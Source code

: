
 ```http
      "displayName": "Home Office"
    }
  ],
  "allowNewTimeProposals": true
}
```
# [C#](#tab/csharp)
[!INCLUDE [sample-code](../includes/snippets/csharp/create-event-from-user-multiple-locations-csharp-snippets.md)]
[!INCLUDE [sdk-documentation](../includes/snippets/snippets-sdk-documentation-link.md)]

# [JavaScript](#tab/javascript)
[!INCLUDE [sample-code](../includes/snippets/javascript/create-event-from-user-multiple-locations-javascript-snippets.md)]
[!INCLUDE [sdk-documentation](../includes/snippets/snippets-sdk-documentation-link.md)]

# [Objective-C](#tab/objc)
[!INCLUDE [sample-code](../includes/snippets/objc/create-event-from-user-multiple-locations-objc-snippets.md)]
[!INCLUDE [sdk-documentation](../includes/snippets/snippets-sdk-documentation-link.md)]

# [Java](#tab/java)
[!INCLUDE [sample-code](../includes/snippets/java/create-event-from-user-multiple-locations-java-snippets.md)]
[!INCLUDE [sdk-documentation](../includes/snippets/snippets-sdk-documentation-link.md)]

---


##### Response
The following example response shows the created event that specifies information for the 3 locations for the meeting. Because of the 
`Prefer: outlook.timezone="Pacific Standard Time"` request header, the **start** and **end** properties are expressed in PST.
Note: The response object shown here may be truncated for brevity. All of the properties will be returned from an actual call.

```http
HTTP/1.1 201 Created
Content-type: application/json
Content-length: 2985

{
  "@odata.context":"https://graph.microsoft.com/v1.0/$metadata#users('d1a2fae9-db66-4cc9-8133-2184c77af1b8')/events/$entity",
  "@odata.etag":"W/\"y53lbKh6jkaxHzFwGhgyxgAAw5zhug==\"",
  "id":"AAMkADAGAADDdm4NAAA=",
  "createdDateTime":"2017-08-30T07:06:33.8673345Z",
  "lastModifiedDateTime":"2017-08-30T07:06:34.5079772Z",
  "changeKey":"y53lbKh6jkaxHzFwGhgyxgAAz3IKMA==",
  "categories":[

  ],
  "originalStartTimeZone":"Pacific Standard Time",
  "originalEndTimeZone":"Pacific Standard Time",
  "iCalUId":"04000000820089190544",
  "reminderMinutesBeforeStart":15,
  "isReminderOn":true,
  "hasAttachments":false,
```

-------------------------

● Goal of the exercise:
All of the material should be written out again exactly.

● Exercise result:
Source code

:
 ```http
      "displayName": "Home Office"
    }
  ],
  "allowNewTimeProposals": true
}
```
# [C#](#tab/csharp)
[!INCLUDE [sample-code](../includes/snippets/csharp/create-event-from-user-multiple-locations-csharp-snippets.md)]
[!INCLUDE [sdk-documentation](../includes/snippets/snippets-sdk-documentation-link.md)]

# [JavaScript](#tab/javascript)
[!INCLUDE [sample-code](../includes/snippets/javascript/create-event-from-user-multiple-locations-javascript-snippets.md)]
[!INCLUDE [sdk-documentation](../includes/snippets/snippets-sdk-documentation-link.md)]

# [Objective-C](#tab/objc)
[!INCLUDE [sample-code](../includes/snippets/objc/create-event-from-user-multiple-locations-objc-snippets.md)]
[!INCLUDE [sdk-documentation](../includes/snippets/snippets-sdk-documentation-link.md)]

# [Java](#tab/java)
[!INCLUDE [sample-code](../includes/snippets/java/create-event-from-user-multiple-locations-java-snippets.md)]
[!INCLUDE [sdk-documentation](../includes/snippets/snippets-sdk-documentation-link.md)]

---


##### Response
The following example response shows the created event that specifies information for the 3 locations for the meeting. Because of the 
`Prefer: outlook.timezone="Pacific Standard Time"` request header, the **start** and **end** properties are expressed in PST.
Note: The response object shown here may be truncated for brevity. All of the properties will be returned from an actual call.

```http
HTTP/1.1 201 Created
Content-type: application/json
Content-length: 2985

{
  "@odata.context":"https://graph.microsoft.com/v1.0/$metadata#users('d1a2fae9-db66-4cc9-8133-2184c77af1b8')/events/$entity",
  "@odata.etag":"W/\"y53lbKh6jkaxHzFwGhgyxgAAw5zhug==\"",
  "id":"AAMkADAGAADDdm4NAAA=",
  "createdDateTime":"2017-08-30T07:06:33.8673345Z",
  "lastModifiedDateTime":"2017-08-30T07:06:34.5079772Z",
  "changeKey":"y53lbKh6jkaxHzFwGhgyxgAAz3IKMA==",
  "categories":[

  ],
  "originalStartTimeZone":"Pacific Standard Time",
  "originalEndTimeZone":"Pacific Standard Time",
  "iCalUId":"04000000820089190544",
  "reminderMinutesBeforeStart":15,
  "isReminderOn":true,
  "hasAttachments":false,
```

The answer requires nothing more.